Flair, a 16-time world heavyweight champion in the squared circle, was brought to Goldsboro by Coca-Cola as part of a store promotion with the company's vendors. The Piggly Wiggly on Lionel Street won a contest by selling the most Coca-Cola products over a set time frame.
"I thought that this was a great idea and a great way to showcase our store," store owner Greg Floyd said. "We didn't really know what to expect when we were first informed that we won the contest, but after talking to the guys from Coca-Cola we figured out what kind of crowd we would be dealing with."
Approximately 400 people showed up to meet Flair and to get an autograph or a picture. The first 300 were given tickets by the store employees assigned to keeping the long line in order and were guaranteed to get to meet Flair.
The rest of the wrestling fans in line were forced to wait and see what time allowed for after the first 300 made there way through the store.

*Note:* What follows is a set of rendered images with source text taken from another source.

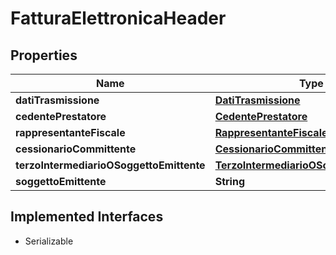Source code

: 

# FatturaElettronicaHeader


## Properties

| Name | Type | Description | Notes |
|------------ | ------------- | ------------- | -------------|
|**datiTrasmissione** | [**DatiTrasmissione**](DatiTrasmissione.md) |  |  [optional] |
|**cedentePrestatore** | [**CedentePrestatore**](CedentePrestatore.md) |  |  [optional] |
|**rappresentanteFiscale** | [**RappresentanteFiscale**](RappresentanteFiscale.md) |  |  [optional] |
|**cessionarioCommittente** | [**CessionarioCommittente**](CessionarioCommittente.md) |  |  [optional] |
|**terzoIntermediarioOSoggettoEmittente** | [**TerzoIntermediarioOSoggettoEmittente**](TerzoIntermediarioOSoggettoEmittente.md) |  |  [optional] |
|**soggettoEmittente** | **String** |  |  [optional] |


## Implemented Interfaces

* Serializable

"I have been doing this in some capacity for 40 years and it is always humbling," Flair said as he made his way to the autograph table. "The fans have always been great to me and I appreciate all the support over the years from the people."

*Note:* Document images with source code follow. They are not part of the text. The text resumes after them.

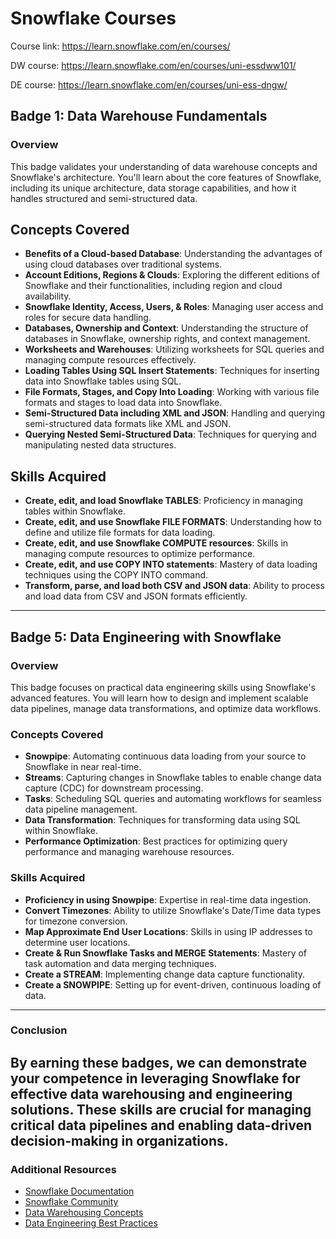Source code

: # Snowflake Courses 

Course link: https://learn.snowflake.com/en/courses/

DW course: https://learn.snowflake.com/en/courses/uni-essdww101/

DE course: https://learn.snowflake.com/en/courses/uni-ess-dngw/

## Badge 1: Data Warehouse Fundamentals

### Overview
This badge validates your understanding of data warehouse concepts and Snowflake's architecture. You'll learn about the core features of Snowflake, including its unique architecture, data storage capabilities, and how it handles structured and semi-structured data.

## Concepts Covered
- **Benefits of a Cloud-based Database**: Understanding the advantages of using cloud databases over traditional systems.
- **Account Editions, Regions & Clouds**: Exploring the different editions of Snowflake and their functionalities, including region and cloud availability.
- **Snowflake Identity, Access, Users, & Roles**: Managing user access and roles for secure data handling.
- **Databases, Ownership and Context**: Understanding the structure of databases in Snowflake, ownership rights, and context management.
- **Worksheets and Warehouses**: Utilizing worksheets for SQL queries and managing compute resources effectively.
- **Loading Tables Using SQL Insert Statements**: Techniques for inserting data into Snowflake tables using SQL.
- **File Formats, Stages, and Copy Into Loading**: Working with various file formats and stages to load data into Snowflake.
- **Semi-Structured Data including XML and JSON**: Handling and querying semi-structured data formats like XML and JSON.
- **Querying Nested Semi-Structured Data**: Techniques for querying and manipulating nested data structures.

## Skills Acquired
- **Create, edit, and load Snowflake TABLES**: Proficiency in managing tables within Snowflake.
- **Create, edit, and use Snowflake FILE FORMATS**: Understanding how to define and utilize file formats for data loading.
- **Create, edit, and use Snowflake COMPUTE resources**: Skills in managing compute resources to optimize performance.
- **Create, edit, and use COPY INTO statements**: Mastery of data loading techniques using the COPY INTO command.
- **Transform, parse, and load both CSV and JSON data**: Ability to process and load data from CSV and JSON formats efficiently.


---

## Badge 5: Data Engineering with Snowflake

### Overview
This badge focuses on practical data engineering skills using Snowflake's advanced features. You will learn how to design and implement scalable data pipelines, manage data transformations, and optimize data workflows.

### Concepts Covered
- **Snowpipe**: Automating continuous data loading from your source to Snowflake in near real-time.
- **Streams**: Capturing changes in Snowflake tables to enable change data capture (CDC) for downstream processing.
- **Tasks**: Scheduling SQL queries and automating workflows for seamless data pipeline management.
- **Data Transformation**: Techniques for transforming data using SQL within Snowflake.
- **Performance Optimization**: Best practices for optimizing query performance and managing warehouse resources.

### Skills Acquired
- **Proficiency in using Snowpipe**: Expertise in real-time data ingestion.
- **Convert Timezones**: Ability to utilize Snowflake's Date/Time data types for timezone conversion.
- **Map Approximate End User Locations**: Skills in using IP addresses to determine user locations.
- **Create & Run Snowflake Tasks and MERGE Statements**: Mastery of task automation and data merging techniques.
- **Create a STREAM**: Implementing change data capture functionality.
- **Create a SNOWPIPE**: Setting up for event-driven, continuous loading of data.
---

### Conclusion
By earning these badges, we can demonstrate your competence in leveraging Snowflake for effective data warehousing and engineering solutions. These skills are crucial for managing critical data pipelines and enabling data-driven decision-making in organizations.
---

### Additional Resources
- [Snowflake Documentation](https://docs.snowflake.com/en/)
- [Snowflake Community](https://community.snowflake.com/)
- [Data Warehousing Concepts](https://en.wikipedia.org/wiki/Data_warehouse)
- [Data Engineering Best Practices](https://www.dataengineering.org/)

Flair began his wrestling career in the early 1970s with the American Wrestling Association. He adopted the title of "The Nature Boy" a few years later when he joined the National Wrestling Alliance. Flair earned his first world title in 1981 when he beat Dusty Rhodes.
On the back-end of a four-decade career, Flair no longer dishes out his patented chops to the chest or puts his figure-four leg lock on opponents with the same ferocity. What he still does as well as anyone in his sport is please a crowd. With one of his signature "Wooooooo's," Flair can make people smile.
"The best part of working with Coca-Cola was has been the chance to sit down and chat for a second with so many fans," Flair said. "They bring up matches that happened 25 years ago that I barely remember now and they talk to about it with a smile on their face. That makes it all worth it."
That kind of humble spirit for a legend like Flair, who is in the World Wrestling Entertainment Hall of Fame and has a day marked in his honor in his hometown of Minneapolis, Minn., is what brings guys like Alfaro back to his public appearances.
"Ric Flair is a legend man," Alfaro said. "Guys like him, Hulk Hogan, Andre The Giant, Macho Man Randy Savage, they built wrestling to where it is today. They made kids like me become fans 20 years ago and they are still bringing wrestling to people today."
Like all professional wrestlers, Flair has seen his popularity ebb and flow over the course of his career. After winning a match he would often tell his next opponent, "In order to be the man, you have to beat the man."
No one was going to take Ric Flair down on Tuesday night.